◆ **ABOUT THIS EXERCISE**: Your answer must restate the listing below word for word and contain no images.

◆ **DATA SUPPLIED**:
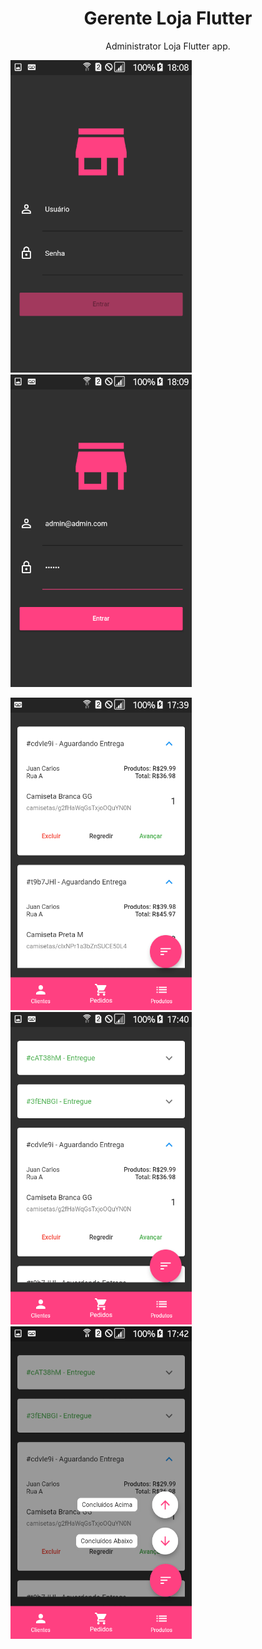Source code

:<h1 align="center">
  Gerente Loja Flutter
</h1>

<p align="center">Administrator Loja Flutter app.</p>

<img src="./readme/login1.png" width="290" height="500" /> <img src="./readme/login2.png" width="290" height="500" />

<img src="./readme/orders1.png" width="290" height="500" /> <img src="./readme/orders2.png" width="290" height="500" /> <img src="./readme/orders3.png" width="290" height="500" />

◆ **RESPONSE BELOW**:
Source code

:<h1 align="center">
  Gerente Loja Flutter
</h1>

<p align="center">Administrator Loja Flutter app.</p>

<img src="./readme/login1.png" width="290" height="500" /> <img src="./readme/login2.png" width="290" height="500" />

<img src="./readme/orders1.png" width="290" height="500" /> <img src="./readme/orders2.png" width="290" height="500" /> <img src="./readme/orders3.png" width="290" height="500" />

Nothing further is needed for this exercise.